Bug #57750
opencephadm fails to upgrade systems not running sudo
0%
Description
cephadm fails to upgrade systems not running sudo.
It appears to have started with this commit:
https://github.com/ceph/ceph/commit/4c84e71f4350e9fd7c12944491b99eff02e8dbb2
Quick and dirty fix was of course to install sudo on all hosts in the cluster.

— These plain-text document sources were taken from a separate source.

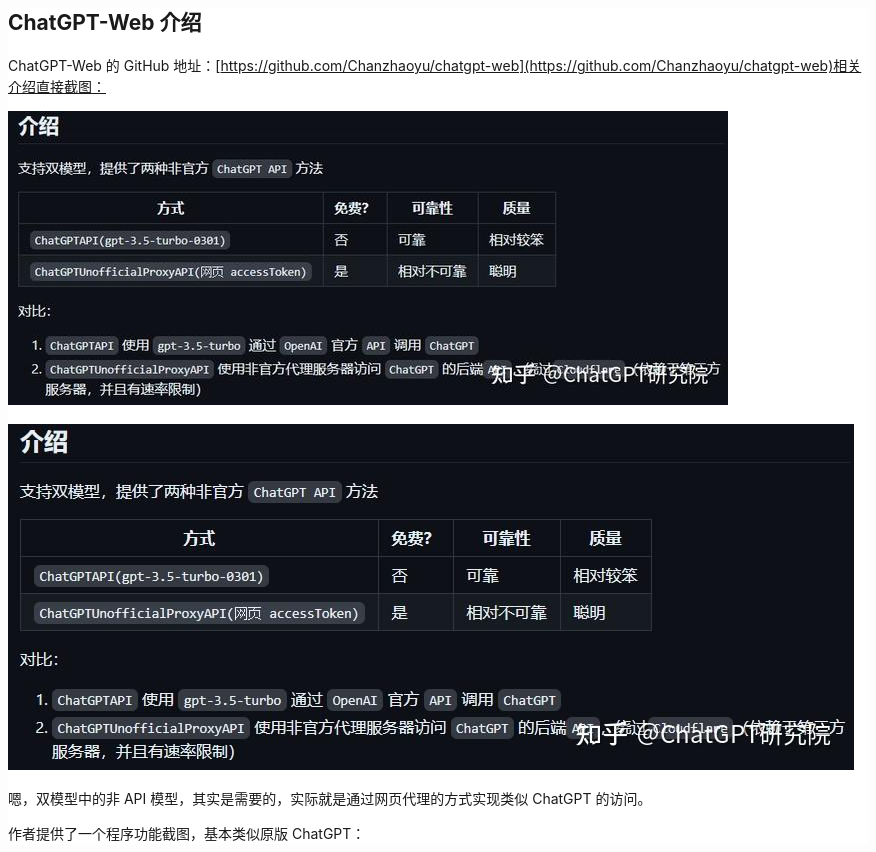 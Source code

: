## ChatGPT-Web 介绍

ChatGPT-Web 的 GitHub 地址：[https://github.com/Chanzhaoyu/chatgpt-web](https://github.com/Chanzhaoyu/chatgpt-web)相关介绍直接截图：

  

![](./res/搭建gpt.assets/v2-93cdd46d8dbe21b6accda18c6ed6be73_b-1699799989900-76.jpg)

![](./res/搭建gpt.assets/v2-93cdd46d8dbe21b6accda18c6ed6be73_r-1699799989900-78.jpg)

  

嗯，双模型中的非 API 模型，其实是需要的，实际就是通过网页代理的方式实现类似 ChatGPT 的访问。

作者提供了一个程序功能截图，基本类似原版 ChatGPT：

  
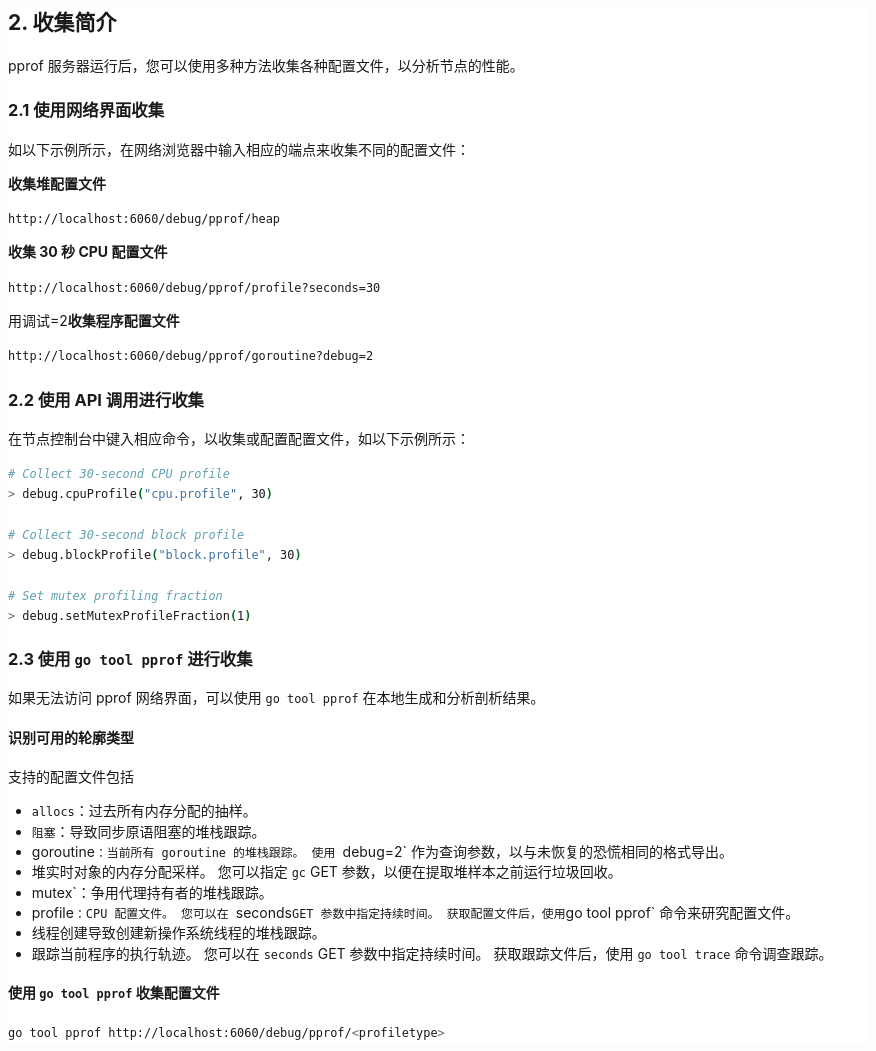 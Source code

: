 ## 2\. 收集简介

pprof 服务器运行后，您可以使用多种方法收集各种配置文件，以分析节点的性能。

### 2.1 使用网络界面收集

如以下示例所示，在网络浏览器中输入相应的端点来收集不同的配置文件：

**收集堆配置文件**

`http://localhost:6060/debug/pprof/heap`

**收集 30 秒 CPU 配置文件**

`http://localhost:6060/debug/pprof/profile?seconds=30`

用调试=2**收集程序配置文件**

`http://localhost:6060/debug/pprof/goroutine?debug=2`

### 2.2 使用 API 调用进行收集

在节点控制台中键入相应命令，以收集或配置配置文件，如以下示例所示：

```bash
# Collect 30-second CPU profile
> debug.cpuProfile("cpu.profile", 30)

# Collect 30-second block profile
> debug.blockProfile("block.profile", 30)

# Set mutex profiling fraction
> debug.setMutexProfileFraction(1)
```

### 2.3 使用 `go tool pprof` 进行收集

如果无法访问 pprof 网络界面，可以使用 `go tool pprof` 在本地生成和分析剖析结果。

#### 识别可用的轮廓类型

支持的配置文件包括

- `allocs`：过去所有内存分配的抽样。
- `阻塞`：导致同步原语阻塞的堆栈跟踪。
- goroutine`：当前所有 goroutine 的堆栈跟踪。 使用 `debug=2\` 作为查询参数，以与未恢复的恐慌相同的格式导出。
- 堆实时对象的内存分配采样。 您可以指定 `gc` GET 参数，以便在提取堆样本之前运行垃圾回收。
- mutex\`：争用代理持有者的堆栈跟踪。
- profile`：CPU 配置文件。 您可以在 `seconds`GET 参数中指定持续时间。 获取配置文件后，使用`go tool pprof\` 命令来研究配置文件。
- 线程创建导致创建新操作系统线程的堆栈跟踪。
- 跟踪当前程序的执行轨迹。 您可以在 `seconds` GET 参数中指定持续时间。 获取跟踪文件后，使用 `go tool trace` 命令调查跟踪。

#### 使用 `go tool pprof` 收集配置文件

```bash
go tool pprof http://localhost:6060/debug/pprof/<profiletype>
```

Error output from 'ceph -W cephadm' during upgrade is as follows:
2022-09-29T08:41:49.590515+0200 mgr.censored.pvswyw [ERR] executing refresh((['censored', 'censored', 'censored', 'censored', 'censored', 'censored', 'censored', 'censored', 'censored'],)) failed. Traceback (most recent call last): File "/usr/share/ceph/mgr/cephadm/ssh.py", line 143, in _execute_command r = await conn.run('sudo true', check=True, timeout=5) File "/lib/python3.6/site-packages/asyncssh/connection.py", line 3637, in run return await process.wait(check, timeout) File "/lib/python3.6/site-packages/asyncssh/process.py", line 1257, in wait self.returncode, stdout_data, stderr_data) asyncssh.process.ProcessError: Process exited with non-zero exit status 127 During handling of the above exception, another exception occurred: Traceback (most recent call last): File "/usr/share/ceph/mgr/cephadm/utils.py", line 78, in do_work return f(*arg) File "/usr/share/ceph/mgr/cephadm/serve.py", line 266, in refresh self._write_client_files(client_files, host) File "/usr/share/ceph/mgr/cephadm/serve.py", line 1070, in _write_client_files self.mgr.ssh.check_execute_command(host, cmd) File "/usr/share/ceph/mgr/cephadm/ssh.py", line 196, in check_execute_command return self.mgr.wait_async(self._check_execute_command(host, cmd, stdin, addr)) File "/usr/share/ceph/mgr/cephadm/module.py", line 590, in wait_async return self.event_loop.get_result(coro) File "/usr/share/ceph/mgr/cephadm/ssh.py", line 48, in get_result return asyncio.run_coroutine_threadsafe(coro, self._loop).result() File "/lib64/python3.6/concurrent/futures/_base.py", line 432, in result return self.__get_result() File "/lib64/python3.6/concurrent/futures/_base.py", line 384, in __get_result raise self._exception File "/usr/share/ceph/mgr/cephadm/ssh.py", line 183, in _check_execute_command out, err, code = await self._execute_command(host, cmd, stdin, addr) File "/usr/share/ceph/mgr/cephadm/ssh.py", line 151, in _execute_command raise OrchestratorError(f'Unable to reach remote host {host}. {str(e)}') orchestrator._interface.OrchestratorError: Unable to reach remote host censored. Process exited with non-zero exit status 127
Updated by Redouane Kachach Elhichou over 1 year ago
- Status changed from New to Need More Info
I'd say that the expected behavior. The user you use with cephadm needs passwordless sudo access to all the hosts that forms the cluster:
https://docs.ceph.com/en/latest/cephadm/install/#further-information-about-cephadm-bootstrap
Updated by Marcus Nordenberg over 1 year ago
The documentation does not state that one need sudo at all. It's an option. So one cannot make the assumption that everyone takes this route. Using the root user directly is a valid choice.
The manual clearly shows a bootstrap using the root user directly, no sudo involved.
This particular cluster was on a Debian OS which has a long history of not using sudo by default.
Updated by Adam King over 1 year ago
- Status changed from Need More Info to In Progress
- Assignee set to Adam King
this is a legit bug. However, I think this should have been fixed by https://github.com/ceph/ceph/pull/47898 which appears not to have made the 17.2.4 release.
Updated by Adam King over 1 year ago
assuming this wasn't with a custom (not-root) ssh user anyway, in which case sudo would be required as cephadm needs sudo privileges to run its commands
Updated by Marcus Nordenberg over 1 year ago
I can confirm that this was with the root user, no custom user involved.
Upgrades prior to 17.x.x worked like a charm.
Thanks for the feedback!